» **Your task**
Copy out the full listing exactly, omitting any picture it contains.

» **Exercise data**

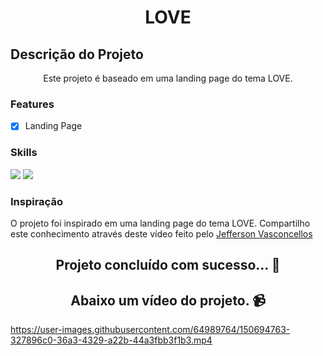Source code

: <h1 align="center">LOVE</h1>

## Descrição do Projeto

<p align="center">Este projeto é baseado em uma landing page do tema LOVE.</p>

### Features

- [x] Landing Page

### Skills

<div>
<img src="https://img.shields.io/badge/HTML5-E34F26?style=for-the-badge&logo=html5&logoColor=white">

<img src="https://img.shields.io/badge/CSS-1e79e2?&style=for-the-badge&logo=css3&logoColor=white">

</div>

### Inspiração

<p> O projeto foi inspirado em uma landing page do tema LOVE. Compartilho este conhecimento através deste vídeo feito pelo <a href="https://www.youtube.com/watch?v=EA7rYIdF_9g">Jefferson Vasconcellos</a></p>

<h2 align="center"> 
	Projeto concluído com sucesso... 🚀

<h2 align="center">Abaixo um vídeo do projeto. 📹</h2>


https://user-images.githubusercontent.com/64989764/150694763-327896c0-36a3-4329-a22b-44a3fbb3f1b3.mp4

» **Your response**
Source code

: <h1 align="center">LOVE</h1>

## Descrição do Projeto

<p align="center">Este projeto é baseado em uma landing page do tema LOVE.</p>

### Features

- [x] Landing Page

### Skills

<div>
<img src="https://img.shields.io/badge/HTML5-E34F26?style=for-the-badge&logo=html5&logoColor=white">

<img src="https://img.shields.io/badge/CSS-1e79e2?&style=for-the-badge&logo=css3&logoColor=white">

</div>

### Inspiração

<p> O projeto foi inspirado em uma landing page do tema LOVE. Compartilho este conhecimento através deste vídeo feito pelo <a href="https://www.youtube.com/watch?v=EA7rYIdF_9g">Jefferson Vasconcellos</a></p>

<h2 align="center"> 
	Projeto concluído com sucesso... 🚀

<h2 align="center">Abaixo um vídeo do projeto. 📹</h2>


https://user-images.githubusercontent.com/64989764/150694763-327896c0-36a3-4329-a22b-44a3fbb3f1b3.mp4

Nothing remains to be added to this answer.